There have been a number of recent developments in 5G, including an announcement from South Korean company ‘SK Telecom’ that they are set to team up with Ericsson to collaborate on development of a core network for 5G that deploys network slicing technology. This article explores network slicing and how it could benefit operators in their quest to provide connectivity to a growing consumer base.
The concept of network slicing is very similar to server farms which run multiple virtual servers within a single powerful parent server. Each virtual server can then run its owning operating system if necessary as well as define its own individual usage limits based on user requirements.
Similarly, network slicing can create multiple instances of parallel network functions running on the same chip.
This creates a mechanism that could be used by operators to support multiple ‘virtual’ networks behind the air-interface (the radio-frequency portion of the circuit between a cell-phone or wireless modem and the active base station) across the fixed part of the mobile network.
This involves ‘slicing’ the network into multiple virtual networks to support different RANs (Radio Access Networks) or different service types running across a single RAN.

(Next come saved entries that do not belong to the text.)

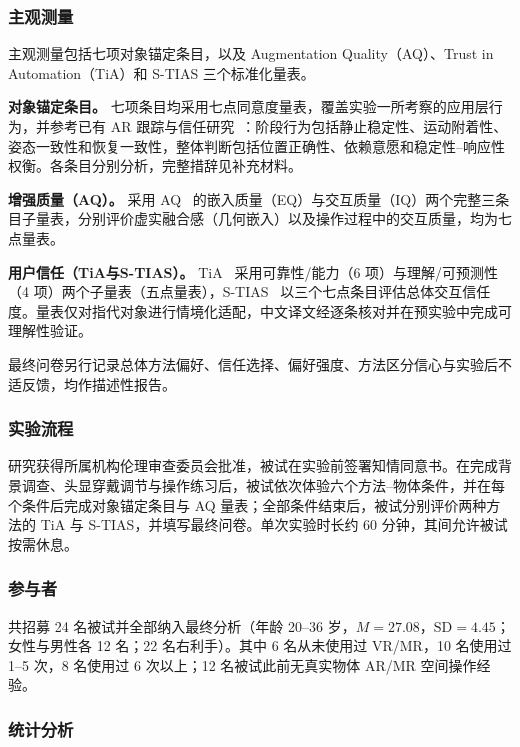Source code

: \documentclass[review]{vgtc}
\begin{document}
\subsubsection{主观测量}

主观测量包括七项对象锚定条目，以及 Augmentation Quality（AQ）、Trust in Automation（TiA）和 S-TIAS 三个标准化量表。

\textbf{对象锚定条目。}
七项条目均采用七点同意度量表，覆盖实验一所考察的应用层行为，并参考已有 AR 跟踪与信任研究~\cite{trustar2024}：阶段行为包括静止稳定性、运动附着性、姿态一致性和恢复一致性，整体判断包括位置正确性、依赖意愿和稳定性--响应性权衡。各条目分别分析，完整措辞见补充材料。

\textbf{增强质量（AQ）。}
采用 AQ~\cite{aq2026} 的嵌入质量（EQ）与交互质量（IQ）两个完整三条目子量表，分别评价虚实融合感（几何嵌入）以及操作过程中的交互质量，均为七点量表。

\textbf{用户信任（TiA与S-TIAS）。}
TiA~\cite{tia2019} 采用可靠性/能力（6 项）与理解/可预测性（4 项）两个子量表（五点量表），S-TIAS~\cite{stias2025} 以三个七点条目评估总体交互信任度。量表仅对指代对象进行情境化适配，中文译文经逐条核对并在预实验中完成可理解性验证。

最终问卷另行记录总体方法偏好、信任选择、偏好强度、方法区分信心与实验后不适反馈，均作描述性报告。

\subsubsection{实验流程}

研究获得所属机构伦理审查委员会批准，被试在实验前签署知情同意书。在完成背景调查、头显穿戴调节与操作练习后，被试依次体验六个方法--物体条件，并在每个条件后完成对象锚定条目与 AQ 量表；全部条件结束后，被试分别评价两种方法的 TiA 与 S-TIAS，并填写最终问卷。单次实验时长约 60 分钟，其间允许被试按需休息。

\subsubsection{参与者}

共招募 24 名被试并全部纳入最终分析（年龄 20--36 岁，$M=27.08$，$\mathrm{SD}=4.45$；女性与男性各 12 名；22 名右利手）。其中 6 名从未使用过 VR/MR，10 名使用过 1--5 次，8 名使用过 6 次以上；12 名被试此前无真实物体 AR/MR 空间操作经验。

\subsubsection{统计分析}
\end{document}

An example of network slicing for 5G would be to allocate a fixed portion of network resources for use exclusively by IoT (Internet of Things) devices. This would mean the operator could set limits on network capacity used. Meaning different levels of service could be applied depending on the user requirements.
Another example of network slicing could be to allow for a base station to have pre-set allocations for 2G, 3G, 4G and 5G.
With 5G set to provide the network foundations for emerging technologies like IoT and with consumer demand ever-increasing for connectivity of devices, it would seem network slicing will provide essential flexibility and control to network operators.